[Rendered images with source text]
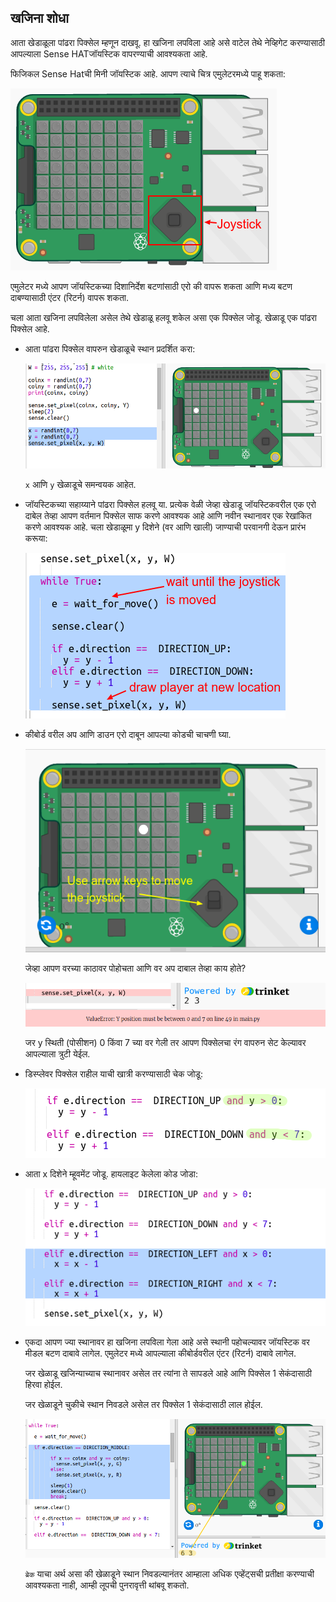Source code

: ## खजिना शोधा

आता खेडाळूला पांढरा पिक्सेल म्हणून दाखवू. हा खजिना लपविला आहे असे वाटेल तेथे नेव्हिगेट करण्यासाठी आपल्याला Sense HATजॉयस्टिक वापरण्याची आवश्यकता आहे.

फिजिकल Sense Hatची मिनी जॉयस्टिक आहे. आपण त्याचे चित्र एमुलेटरमध्ये पाहू शकता:

![स्क्रीनशॉट](images/treasure-joystick.png)

एमुलेटर मध्ये आपण जॉयस्टिकच्या दिशानिर्देश बटणांसाठी एरो की वापरू शकता आणि मध्य बटण दाबण्यासाठी एंटर (रिटर्न) वापरू शकता.

चला आता खजिना लपविलेला असेल तेथे खेडाळू हलवू शकेल असा एक पिक्सेल जोडू. खेळाडू एक पांढरा पिक्सेल आहे.

+ आता पांढरा पिक्सेल वापरुन खेडाळूचे स्थान प्रदर्शित करा:
    
    ![स्क्रीनशॉट](images/treasure-player.png)
    
    ` x ` आणि ` y ` खेळाडूचे समन्वयक आहेत.

+ जॉयस्टिकच्या सहाय्याने पांढरा पिक्सेल हलवू या. प्रत्येक वेळी जेव्हा खेडाडू जॉयस्टिकवरील एक एरो दाबेल तेव्हा आपण वर्तमान पिक्सेल साफ करणे आवश्यक आहे आणि नवीन स्थानावर एक रेखांकित करणे आवश्यक आहे. चला खेडाळूमा y दिशेने (वर आणि खाली) जाण्याची परवानगी देऊन प्रारंभ करूया:
    
    ![स्क्रीनशॉट](images/treasure-move-y.png)

+ कीबोर्ड वरील अप आणि डाउन एरो दाबून आपल्या कोडची चाचणी घ्या.
    
    ![स्क्रीनशॉट](images/treasure-arrow-keys.png)
    
    जेव्हा आपण वरच्या काठावर पोहोचता आणि वर अप दाबाल तेव्हा काय होते?
    
    ![स्क्रीनशॉट](images/treasure-error.png)
    
    जर y स्थिती (पोसीशन) 0 किंवा 7 च्या वर गेली तर आपण पिक्सेलचा रंग वापरुन सेट केल्यावर आपल्याला त्रुटी येईल.

+ डिस्प्लेवर पिक्सेल राहील याची खात्री करण्यासाठी चेक जोडू:
    
    ![स्क्रीनशॉट](images/treasure-move-check.png)

+ आता x दिशेने म्हूवमेंट जोडू. हायलाइट केलेला कोड जोडा:
    
    ![स्क्रीनशॉट](images/treasure-move.png)

+ एकदा आपण ज्या स्थानावर हा खजिना लपविला गेला आहे असे स्थानी पहोचल्यावर जॉयस्टिक वर मीडल बटण दाबावे लागेल. एमुलेटर मध्ये आपल्याला कीबोर्डवरील एंटर (रिटर्न) दाबावे लागेल.
    
    जर खेळाडू खजिन्याच्याच स्थानावर असेल तर त्यांना ते सापडले आहे आणि पिक्सेल 1 सेकंदासाठी हिरवा होईल.
    
    जर खेळाडूने चुकीचे स्थान निवडले असेल तर पिक्सेल 1 सेकंदासाठी लाल होईल.
    
    ![स्क्रीनशॉट](images/treasure-check.png)
    
    ` ब्रेक ` याचा अर्थ असा की खेळाडूने स्थान निवडल्यानंतर आम्हाला अधिक एव्हेंट्सची प्रतीक्षा करण्याची आवश्यकता नाही, आम्ही लूपची पुनरावृत्ती थांबवू शकतो.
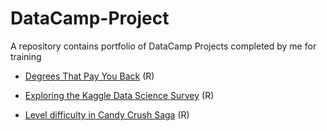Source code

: # DataCamp-Project

A repository contains portfolio of DataCamp Projects completed by me for training 

- [Degrees That Pay You Back](https://github.com/mhaqiw/DataCamp-Project/blob/master/Degrees%20That%20Pay%20You%20Back.ipynb) (R)

- [Exploring the Kaggle Data Science Survey](https://github.com/mhaqiw/DataCamp-Project/blob/master/Exploring%20the%20Kaggle%20Data%20Science%20Survey.ipynb) (R)

- [Level difficulty in Candy Crush Saga](https://github.com/mhaqiw/DataCamp-Project/blob/master/Level%20difficulty%20in%20Candy%20Crush%20Saga.ipynb) (R)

* Work item *
With the pictures omitted, the entries are to be transcribed in full, exactly as they appear.

* Task answer *
Source code

: ## खजिना शोधा

आता खेडाळूला पांढरा पिक्सेल म्हणून दाखवू. हा खजिना लपविला आहे असे वाटेल तेथे नेव्हिगेट करण्यासाठी आपल्याला Sense HATजॉयस्टिक वापरण्याची आवश्यकता आहे.

फिजिकल Sense Hatची मिनी जॉयस्टिक आहे. आपण त्याचे चित्र एमुलेटरमध्ये पाहू शकता:

![स्क्रीनशॉट](images/treasure-joystick.png)

एमुलेटर मध्ये आपण जॉयस्टिकच्या दिशानिर्देश बटणांसाठी एरो की वापरू शकता आणि मध्य बटण दाबण्यासाठी एंटर (रिटर्न) वापरू शकता.

चला आता खजिना लपविलेला असेल तेथे खेडाळू हलवू शकेल असा एक पिक्सेल जोडू. खेळाडू एक पांढरा पिक्सेल आहे.

+ आता पांढरा पिक्सेल वापरुन खेडाळूचे स्थान प्रदर्शित करा:
    
    ![स्क्रीनशॉट](images/treasure-player.png)
    
    ` x ` आणि ` y ` खेळाडूचे समन्वयक आहेत.

+ जॉयस्टिकच्या सहाय्याने पांढरा पिक्सेल हलवू या. प्रत्येक वेळी जेव्हा खेडाडू जॉयस्टिकवरील एक एरो दाबेल तेव्हा आपण वर्तमान पिक्सेल साफ करणे आवश्यक आहे आणि नवीन स्थानावर एक रेखांकित करणे आवश्यक आहे. चला खेडाळूमा y दिशेने (वर आणि खाली) जाण्याची परवानगी देऊन प्रारंभ करूया:
    
    ![स्क्रीनशॉट](images/treasure-move-y.png)

+ कीबोर्ड वरील अप आणि डाउन एरो दाबून आपल्या कोडची चाचणी घ्या.
    
    ![स्क्रीनशॉट](images/treasure-arrow-keys.png)
    
    जेव्हा आपण वरच्या काठावर पोहोचता आणि वर अप दाबाल तेव्हा काय होते?
    
    ![स्क्रीनशॉट](images/treasure-error.png)
    
    जर y स्थिती (पोसीशन) 0 किंवा 7 च्या वर गेली तर आपण पिक्सेलचा रंग वापरुन सेट केल्यावर आपल्याला त्रुटी येईल.

+ डिस्प्लेवर पिक्सेल राहील याची खात्री करण्यासाठी चेक जोडू:
    
    ![स्क्रीनशॉट](images/treasure-move-check.png)

+ आता x दिशेने म्हूवमेंट जोडू. हायलाइट केलेला कोड जोडा:
    
    ![स्क्रीनशॉट](images/treasure-move.png)

+ एकदा आपण ज्या स्थानावर हा खजिना लपविला गेला आहे असे स्थानी पहोचल्यावर जॉयस्टिक वर मीडल बटण दाबावे लागेल. एमुलेटर मध्ये आपल्याला कीबोर्डवरील एंटर (रिटर्न) दाबावे लागेल.
    
    जर खेळाडू खजिन्याच्याच स्थानावर असेल तर त्यांना ते सापडले आहे आणि पिक्सेल 1 सेकंदासाठी हिरवा होईल.
    
    जर खेळाडूने चुकीचे स्थान निवडले असेल तर पिक्सेल 1 सेकंदासाठी लाल होईल.
    
    ![स्क्रीनशॉट](images/treasure-check.png)
    
    ` ब्रेक ` याचा अर्थ असा की खेळाडूने स्थान निवडल्यानंतर आम्हाला अधिक एव्हेंट्सची प्रतीक्षा करण्याची आवश्यकता नाही, आम्ही लूपची पुनरावृत्ती थांबवू शकतो.
Source code

: # DataCamp-Project

A repository contains portfolio of DataCamp Projects completed by me for training 

- [Degrees That Pay You Back](https://github.com/mhaqiw/DataCamp-Project/blob/master/Degrees%20That%20Pay%20You%20Back.ipynb) (R)

- [Exploring the Kaggle Data Science Survey](https://github.com/mhaqiw/DataCamp-Project/blob/master/Exploring%20the%20Kaggle%20Data%20Science%20Survey.ipynb) (R)

- [Level difficulty in Candy Crush Saga](https://github.com/mhaqiw/DataCamp-Project/blob/master/Level%20difficulty%20in%20Candy%20Crush%20Saga.ipynb) (R)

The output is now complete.